100,000 tons of Nazi chemical weapons at bottom of Baltic Sea: Reports
The corrosion of the materials will eventually trigger an environmental disaster.
Polish newspaper Gazeta Wyborcza reported on Tuesday that up to 100,000 tons of chemical weapons of Nazi Germany left after World War II could be resting at the bottom of the Baltic Sea ready to trigger an environmental disaster as they corrode over time.
Gazeta Wyborcza wrote that between 40,000 to 100,000 tons of war-era weaponry lie at the bottom of various parts of the Baltic Sea.
"The exact quantity is difficult to estimate today," the paper wrote. "It is similarly difficult to precisely define all the dumping sites. After the Potsdam conference, soldiers of the Soviet Union who disarmed ammunition depots in Poland and Germany were responsible for 'neutralising' German chemical weapons."
According to the newspaper, the chemical weapons in question are mainly barrels of mustard gas, aviation bombs, and mines containing chemical warfare agents, mainly mustard and arsenic.
The article reported that research by the Polish Academy of Sciences between 2011 and 2019 showed that mustard gas bombs pollute the sea to a radius of up to 70 meters, killing subaquatic flora and fauna.
Nazi chemical weapons were buried in the Baltic Sea in the first years after World War II by the decision of a specially created Trilateral Commission, comprising the US, the UK, and the Soviet Union.
The Gotland Basin in the sea's center between Sweden and the Baltic states was initially selected as the main dumping site.

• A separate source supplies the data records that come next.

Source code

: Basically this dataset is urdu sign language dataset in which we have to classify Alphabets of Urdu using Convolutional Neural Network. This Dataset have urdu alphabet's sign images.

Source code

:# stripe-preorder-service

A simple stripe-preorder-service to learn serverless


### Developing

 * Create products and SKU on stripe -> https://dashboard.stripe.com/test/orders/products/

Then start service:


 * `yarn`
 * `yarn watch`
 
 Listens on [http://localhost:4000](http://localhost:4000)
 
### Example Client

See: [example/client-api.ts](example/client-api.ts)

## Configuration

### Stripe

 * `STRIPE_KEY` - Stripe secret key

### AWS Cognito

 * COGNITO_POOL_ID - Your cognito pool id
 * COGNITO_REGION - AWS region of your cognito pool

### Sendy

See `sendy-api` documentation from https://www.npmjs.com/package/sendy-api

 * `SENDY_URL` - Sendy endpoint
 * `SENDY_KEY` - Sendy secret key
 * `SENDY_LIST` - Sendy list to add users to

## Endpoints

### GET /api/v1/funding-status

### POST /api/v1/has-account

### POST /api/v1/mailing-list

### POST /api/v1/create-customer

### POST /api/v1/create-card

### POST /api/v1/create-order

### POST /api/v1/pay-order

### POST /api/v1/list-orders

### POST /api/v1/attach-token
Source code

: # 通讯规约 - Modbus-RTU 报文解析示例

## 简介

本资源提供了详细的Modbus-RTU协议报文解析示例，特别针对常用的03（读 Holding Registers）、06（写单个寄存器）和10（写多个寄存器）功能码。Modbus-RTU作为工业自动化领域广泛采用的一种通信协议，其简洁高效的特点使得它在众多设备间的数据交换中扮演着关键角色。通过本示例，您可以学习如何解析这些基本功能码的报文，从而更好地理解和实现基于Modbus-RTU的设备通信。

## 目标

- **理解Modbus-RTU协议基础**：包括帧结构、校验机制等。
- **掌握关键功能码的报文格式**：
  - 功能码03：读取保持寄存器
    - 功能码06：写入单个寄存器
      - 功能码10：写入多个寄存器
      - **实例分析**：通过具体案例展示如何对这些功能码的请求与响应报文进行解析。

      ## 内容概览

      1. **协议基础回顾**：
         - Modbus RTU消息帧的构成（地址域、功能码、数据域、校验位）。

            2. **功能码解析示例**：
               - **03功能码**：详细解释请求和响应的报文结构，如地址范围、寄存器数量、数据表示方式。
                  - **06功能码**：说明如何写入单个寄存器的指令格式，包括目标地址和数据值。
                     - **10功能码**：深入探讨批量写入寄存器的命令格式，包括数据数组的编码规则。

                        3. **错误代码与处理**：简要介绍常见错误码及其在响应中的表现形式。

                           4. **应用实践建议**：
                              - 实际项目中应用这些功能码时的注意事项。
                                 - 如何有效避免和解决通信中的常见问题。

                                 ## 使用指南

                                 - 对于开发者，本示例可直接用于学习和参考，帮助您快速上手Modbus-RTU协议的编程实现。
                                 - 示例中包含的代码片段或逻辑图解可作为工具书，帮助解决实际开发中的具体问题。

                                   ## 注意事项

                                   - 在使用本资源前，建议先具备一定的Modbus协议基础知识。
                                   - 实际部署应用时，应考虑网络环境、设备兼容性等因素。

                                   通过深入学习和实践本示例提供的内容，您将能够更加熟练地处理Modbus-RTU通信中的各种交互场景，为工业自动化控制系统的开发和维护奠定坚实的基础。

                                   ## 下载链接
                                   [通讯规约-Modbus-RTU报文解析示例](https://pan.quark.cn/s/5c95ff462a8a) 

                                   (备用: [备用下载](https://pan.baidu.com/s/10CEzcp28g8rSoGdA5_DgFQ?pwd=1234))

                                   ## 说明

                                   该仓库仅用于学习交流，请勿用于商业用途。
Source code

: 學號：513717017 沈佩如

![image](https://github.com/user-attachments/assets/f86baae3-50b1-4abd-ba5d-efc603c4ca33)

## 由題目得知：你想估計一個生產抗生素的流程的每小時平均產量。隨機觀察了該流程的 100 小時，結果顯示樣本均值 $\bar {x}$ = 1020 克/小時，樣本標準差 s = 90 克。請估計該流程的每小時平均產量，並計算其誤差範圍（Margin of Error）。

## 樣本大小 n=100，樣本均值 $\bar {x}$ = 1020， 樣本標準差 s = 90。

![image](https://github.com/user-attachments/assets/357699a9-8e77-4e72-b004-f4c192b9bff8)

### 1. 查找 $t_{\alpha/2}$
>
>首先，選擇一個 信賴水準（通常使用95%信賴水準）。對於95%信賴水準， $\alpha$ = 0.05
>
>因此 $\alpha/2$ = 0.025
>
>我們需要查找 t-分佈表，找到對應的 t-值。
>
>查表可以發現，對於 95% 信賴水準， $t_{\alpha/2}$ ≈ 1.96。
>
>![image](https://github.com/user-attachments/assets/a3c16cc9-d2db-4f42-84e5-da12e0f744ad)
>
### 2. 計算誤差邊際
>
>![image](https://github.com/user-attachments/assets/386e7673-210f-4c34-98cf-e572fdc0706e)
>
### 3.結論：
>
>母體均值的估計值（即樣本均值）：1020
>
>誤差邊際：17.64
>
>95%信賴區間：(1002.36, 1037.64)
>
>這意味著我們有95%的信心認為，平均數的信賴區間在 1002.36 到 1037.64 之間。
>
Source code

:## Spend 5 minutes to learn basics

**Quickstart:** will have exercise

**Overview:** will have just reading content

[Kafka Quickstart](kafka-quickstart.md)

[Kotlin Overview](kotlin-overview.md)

"However the route turned out to be too far for the Russians," the paper wrote. "Tonnes of barrels were thrown from vessels at random places on the convoy routes. Crates of chemical weapons drifted until the wood decayed. Later they were carried by the currents to sit on the sea bed."
A second selected dumping site was the Bornholm Basin to the east of the Danish island of Bornholm, where according to official Soviet records, around 40,000 tons of weapons were dumped at a depth of about 100 meters.
Dozens of tons were also dumped in the Gdansk Basin near northern Poland's Hel Peninsula.
Last week, it was reported that a series of explosions took place in a police depot that contained Nazi-era explosives. This incident sparked a massive fire in the Grunewald forest, which took many hours to contain.
Munitions dating back to World War II are not uncommon finds in Germany and other EU countries.